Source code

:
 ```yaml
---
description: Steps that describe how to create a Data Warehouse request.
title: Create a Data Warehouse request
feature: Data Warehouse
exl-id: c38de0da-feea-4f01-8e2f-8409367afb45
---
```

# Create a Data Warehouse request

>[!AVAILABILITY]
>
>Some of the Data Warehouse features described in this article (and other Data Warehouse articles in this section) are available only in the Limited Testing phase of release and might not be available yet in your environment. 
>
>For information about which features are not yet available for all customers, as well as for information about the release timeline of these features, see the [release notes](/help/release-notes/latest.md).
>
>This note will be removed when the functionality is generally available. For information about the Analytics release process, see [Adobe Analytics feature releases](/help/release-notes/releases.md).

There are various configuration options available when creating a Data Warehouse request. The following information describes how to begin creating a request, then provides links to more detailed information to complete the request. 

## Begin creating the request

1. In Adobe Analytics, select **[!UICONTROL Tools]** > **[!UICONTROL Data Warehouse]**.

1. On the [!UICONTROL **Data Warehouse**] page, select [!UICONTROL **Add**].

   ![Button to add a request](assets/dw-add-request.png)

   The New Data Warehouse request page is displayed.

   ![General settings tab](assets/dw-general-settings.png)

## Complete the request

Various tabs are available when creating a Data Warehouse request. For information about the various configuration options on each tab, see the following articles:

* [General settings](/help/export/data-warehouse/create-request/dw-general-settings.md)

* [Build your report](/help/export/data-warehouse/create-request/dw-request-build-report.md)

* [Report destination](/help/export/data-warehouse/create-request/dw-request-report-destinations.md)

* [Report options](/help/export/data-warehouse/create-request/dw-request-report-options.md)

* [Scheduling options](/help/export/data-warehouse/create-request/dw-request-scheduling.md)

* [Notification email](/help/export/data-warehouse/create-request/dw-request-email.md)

^^^^^^^^^^^^^^^^

=== What you should do ===
The material above should be given again in full, exactly.

=== Written response ===
Source code

:
 ```yaml
---
description: Steps that describe how to create a Data Warehouse request.
title: Create a Data Warehouse request
feature: Data Warehouse
exl-id: c38de0da-feea-4f01-8e2f-8409367afb45
---
```

# Create a Data Warehouse request

>[!AVAILABILITY]
>
>Some of the Data Warehouse features described in this article (and other Data Warehouse articles in this section) are available only in the Limited Testing phase of release and might not be available yet in your environment. 
>
>For information about which features are not yet available for all customers, as well as for information about the release timeline of these features, see the [release notes](/help/release-notes/latest.md).
>
>This note will be removed when the functionality is generally available. For information about the Analytics release process, see [Adobe Analytics feature releases](/help/release-notes/releases.md).

There are various configuration options available when creating a Data Warehouse request. The following information describes how to begin creating a request, then provides links to more detailed information to complete the request. 

## Begin creating the request

1. In Adobe Analytics, select **[!UICONTROL Tools]** > **[!UICONTROL Data Warehouse]**.

1. On the [!UICONTROL **Data Warehouse**] page, select [!UICONTROL **Add**].

   ![Button to add a request](assets/dw-add-request.png)

   The New Data Warehouse request page is displayed.

   ![General settings tab](assets/dw-general-settings.png)

## Complete the request

Various tabs are available when creating a Data Warehouse request. For information about the various configuration options on each tab, see the following articles:

* [General settings](/help/export/data-warehouse/create-request/dw-general-settings.md)

* [Build your report](/help/export/data-warehouse/create-request/dw-request-build-report.md)

* [Report destination](/help/export/data-warehouse/create-request/dw-request-report-destinations.md)

* [Report options](/help/export/data-warehouse/create-request/dw-request-report-options.md)

* [Scheduling options](/help/export/data-warehouse/create-request/dw-request-scheduling.md)

* [Notification email](/help/export/data-warehouse/create-request/dw-request-email.md)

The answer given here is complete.